Tuesday, July 12, 2016 - 12:15

Imagine receiving homework where the task is to “find a high-energy, pleasant song to share next week” and the goal of the subject is to achieve happiness.

University of Queensland School of Psychology researcher Dr Genevieve Dingle has been road-testing an intervention for adolescents exactly like that – with encouraging results.

“We’ve been testing the effectiveness of Tuned In, a program which uses music selected by the participants to evoke a range of positive and negative emotions,” Dr Dingle said.

“It encompasses sessions where the focus is emotional awareness and regulation skills, including psychological theory about music’s relationship to emotion.

“Adolescence is a time of growth, change and emotional upheaval, during which the capacity for self-regulation of emotion is still developing.”

The program was evaluated across two samples of adolescents, a group of 41 at-risk participants (76 per cent males) attending an educational reengagement program and a group of 216 female students at a mainstream Brisbane school.

Using a scale of one to seven (one representing ‘never true’, seven representing ‘always true’), participants answered a series of questions before and after the program.

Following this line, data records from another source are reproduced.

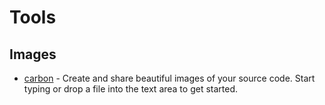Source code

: # Tools

## Images

- [carbon](https://carbon.now.sh/) - Create and share beautiful images of your source code. Start typing or drop a file into the text area to get started.
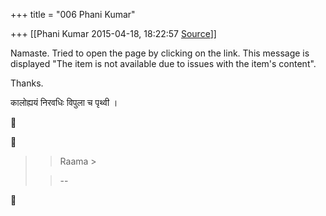 +++
title = "006 Phani Kumar"

+++
[[Phani Kumar	2015-04-18, 18:22:57 [Source](https://groups.google.com/g/samskrita/c/RZ4KuksSiUE)]]



Namaste. Tried to open the page by clicking on the link. This message is displayed "The item is not available due to issues with the item's content".

Thanks.

  

  

  

कालोह्ययं निरवधिः विपुला च पृथ्वी ।  

  





> 
> > Raama >
> 
> > --  



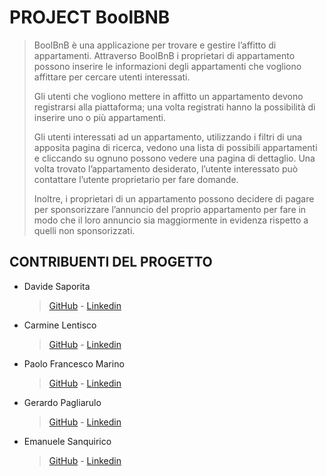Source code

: # PROJECT BoolBNB

> BoolBnB è una applicazione per trovare e gestire l’affitto di appartamenti.
> Attraverso BoolBnB i proprietari di appartamento possono inserire le informazioni degli appartamenti che vogliono affittare per cercare utenti interessati.
>
> Gli utenti che vogliono mettere in affitto un appartamento devono registrarsi alla piattaforma; una volta registrati hanno la possibilità di inserire uno o più appartamenti.
>
> Gli utenti interessati ad un appartamento, utilizzando i filtri di una apposita pagina di ricerca, vedono una lista di possibili appartamenti e cliccando su ognuno possono vedere una pagina di dettaglio.
> Una volta trovato l’appartamento desiderato, l’utente interessato può contattare l’utente proprietario per fare domande.
>
> Inoltre, i proprietari di un appartamento possono decidere di pagare per sponsorizzare l’annuncio del proprio appartamento per fare in modo che il loro annuncio sia maggiormente in evidenza rispetto a quelli non sponsorizzati.

## CONTRIBUENTI DEL PROGETTO

* Davide Saporita
    >[GitHub](https://github.com/davidesaporita) - [Linkedin](https://www.linkedin.com/in/davidesaporita/)  
* Carmine Lentisco
    >[GitHub](https://github.com/carminelentisco) - [Linkedin](https://www.linkedin.com/in/carmine-lentisco-07a0871b2/)  
* Paolo Francesco Marino
    >[GitHub](https://github.com/PaoloFrancesco-Marino) - [Linkedin](https://www.linkedin.com/in/paolo-francesco-marino-0790981b2/)  
* Gerardo Pagliarulo
    >[GitHub](https://github.com/GerardoPagliarulo) - [Linkedin](https://www.linkedin.com/in/gerardo-pagliarulo-b56105113/) 
* Emanuele Sanquirico
    >[GitHub](https://github.com/Emanuele-rgb) - [Linkedin](https://www.linkedin.com/in/emanuele-sanquirico-3791161b2/) 



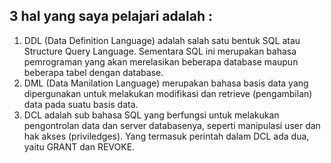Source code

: ## 3 hal yang saya pelajari adalah :
1. DDL (Data Definition Language) adalah salah satu bentuk SQL atau Structure Query Language. Sementara SQL ini merupakan bahasa pemrograman yang akan merelasikan beberapa database maupun beberapa tabel dengan database.
2. DML (Data Manilation Language) merupakan bahasa basis data yang dipergunakan untuk melakukan modifikasi dan retrieve (pengambilan) data pada suatu basis data.
3. DCL adalah sub bahasa SQL yang berfungsi untuk melakukan pengontrolan data dan server databasenya, seperti manipulasi user dan hak akses (priviledges). Yang termasuk perintah dalam DCL ada dua, yaitu GRANT dan REVOKE.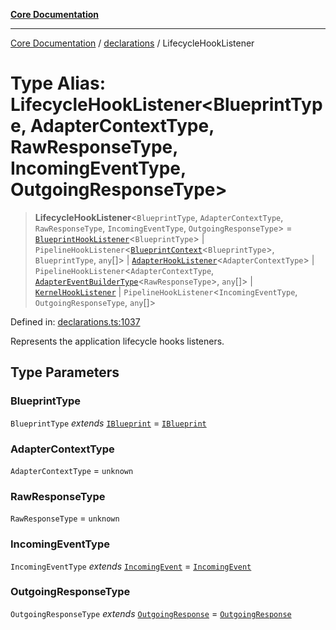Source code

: [**Core Documentation**](../../README.md)

***

[Core Documentation](../../README.md) / [declarations](../README.md) / LifecycleHookListener

# Type Alias: LifecycleHookListener\<BlueprintType, AdapterContextType, RawResponseType, IncomingEventType, OutgoingResponseType\>

> **LifecycleHookListener**\<`BlueprintType`, `AdapterContextType`, `RawResponseType`, `IncomingEventType`, `OutgoingResponseType`\> = [`BlueprintHookListener`](BlueprintHookListener.md)\<`BlueprintType`\> \| `PipelineHookListener`\<[`BlueprintContext`](../interfaces/BlueprintContext.md)\<`BlueprintType`\>, `BlueprintType`, `any`[]\> \| [`AdapterHookListener`](AdapterHookListener.md)\<`AdapterContextType`\> \| `PipelineHookListener`\<`AdapterContextType`, [`AdapterEventBuilderType`](AdapterEventBuilderType.md)\<`RawResponseType`\>, `any`[]\> \| [`KernelHookListener`](KernelHookListener.md) \| `PipelineHookListener`\<`IncomingEventType`, `OutgoingResponseType`, `any`[]\>

Defined in: [declarations.ts:1037](https://github.com/stonemjs/core/blob/e2fddc9518734748c09a72d4b4064dd1d4c1288c/src/declarations.ts#L1037)

Represents the application lifecycle hooks listeners.

## Type Parameters

### BlueprintType

`BlueprintType` *extends* [`IBlueprint`](IBlueprint.md) = [`IBlueprint`](IBlueprint.md)

### AdapterContextType

`AdapterContextType` = `unknown`

### RawResponseType

`RawResponseType` = `unknown`

### IncomingEventType

`IncomingEventType` *extends* [`IncomingEvent`](../../events/IncomingEvent/classes/IncomingEvent.md) = [`IncomingEvent`](../../events/IncomingEvent/classes/IncomingEvent.md)

### OutgoingResponseType

`OutgoingResponseType` *extends* [`OutgoingResponse`](../../events/OutgoingResponse/classes/OutgoingResponse.md) = [`OutgoingResponse`](../../events/OutgoingResponse/classes/OutgoingResponse.md)
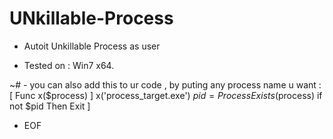 # UNkillable-Process
*  Autoit Unkillable Process as user
- Tested on : Win7 x64.

~# - you can also add this to ur code , by puting any process name u want :
[ Func x($process) ]
 x('process_target.exe')
 $pid = ProcessExists($process)
 if not $pid Then Exit
]
- EOF
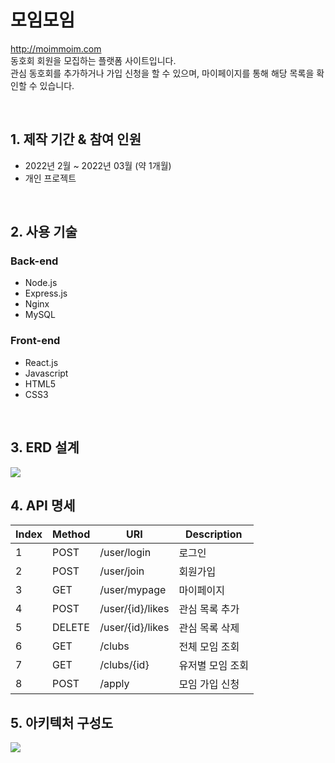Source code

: # 모임모임

http://moimmoim.com  
동호회 회원을 모집하는 플랫폼 사이트입니다.  
관심 동호회를 추가하거나 가입 신청을 할 수 있으며, 마이페이지를 통해 해당 목록을 확인할 수 있습니다.  

</br>

## 1. 제작 기간 & 참여 인원

- 2022년 2월 ~ 2022년 03월 (약 1개월)
- 개인 프로젝트

</br>

## 2. 사용 기술

### Back-end
  - Node.js
  - Express.js
  - Nginx
  - MySQL

### Front-end
  - React.js
  - Javascript
  - HTML5
  - CSS3

</br>

## 3. ERD 설계

![](https://user-images.githubusercontent.com/90839019/168699698-04f2675d-080d-427f-a2fd-161e2f15c26a.jpg)


## 4. API 명세

| Index | Method  | URI                | Description |
| ----- | ------- | ------------------ | ----------- |
| 1     | POST    | /user/login        | 로그인 |
| 2     | POST    | /user/join         | 회원가입 |
| 3     | GET     | /user/mypage       | 마이페이지 |
| 4     | POST    | /user/{id}/likes   | 관심 목록 추가 |
| 5     | DELETE  | /user/{id}/likes   | 관심 목록 삭제 |
| 6     | GET     | /clubs             | 전체 모임 조회 |
| 7     | GET     | /clubs/{id}        | 유저별 모임 조회 |
| 8     | POST    | /apply             | 모임 가입 신청 |


## 5. 아키텍처 구성도

![](https://user-images.githubusercontent.com/90839019/168701810-7841ff98-8a38-4e6e-a6d9-7243a33b4473.jpg)
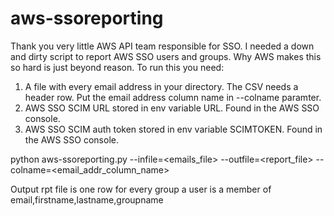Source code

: # aws-ssoreporting
Thank you very little AWS API team responsible for SSO. 
I needed a down and dirty script to report AWS SSO users and groups. Why AWS makes this so hard is just beyond reason. 
To run this you need:
1. A file with every email address in your directory. The CSV needs a header row. Put the email address column name in --colname paramter.
2. AWS SSO SCIM URL stored in env variable URL. Found in the AWS SSO console. 
3. AWS SSO SCIM auth token stored in env variable SCIMTOKEN. Found in the AWS SSO console. 

python aws-ssoreporting.py --infile=<emails_file> --outfile=<report_file> --colname=<email_addr_column_name>

 Output rpt file is one row for every group a user is a member of
 email,firstname,lastname,groupname
 
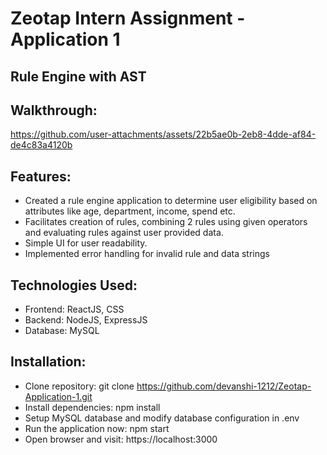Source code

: # Zeotap Intern Assignment - Application 1
## Rule Engine with AST

## Walkthrough:
https://github.com/user-attachments/assets/22b5ae0b-2eb8-4dde-af84-de4c83a4120b

## Features:
- Created a rule engine application to determine user eligibility based on attributes like age, department, income, spend etc.
- Facilitates creation of rules, combining 2 rules using given operators and evaluating rules against user provided data.
- Simple UI for user readability.
- Implemented error handling for invalid rule and data strings

## Technologies Used:
- Frontend: ReactJS, CSS
- Backend: NodeJS, ExpressJS
- Database: MySQL

## Installation:
- Clone repository:
  git clone https://github.com/devanshi-1212/Zeotap-Application-1.git
- Install dependencies:
  npm install
- Setup MySQL database and modify database configuration in .env
- Run the application now:
  npm start
- Open browser and visit:
  https://localhost:3000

“The findings of our study showed evidence Tuned In helped build emotional awareness and regulation among both at-risk and mainstream adolescents,” Dr Dingle said.

“For the at-risk group, the most significant change we saw was their reported confidence in managing their emotions over the course of Tuned In.

“We also saw significant increases in the number of participants identifying as emotionally aware and their ability to name emotions.”

The mainstream group indicated they were least confident in managing anxiety before the program.

According to Dr Dingle, this is consistent with what schools have been reporting about anxiety in relation to academic performance and social situations.

“The students were significantly more confident in managing anxiety, sadness and anger after participating in the program,” she said.

“Just as pleasing, the vast majority of the students reported that they thoroughly enjoyed Tuned In and were highly likely to recommend it to others.”

Both the at-risk and mainstream group indicated they would continue to use music after the program concluded to manage emotions.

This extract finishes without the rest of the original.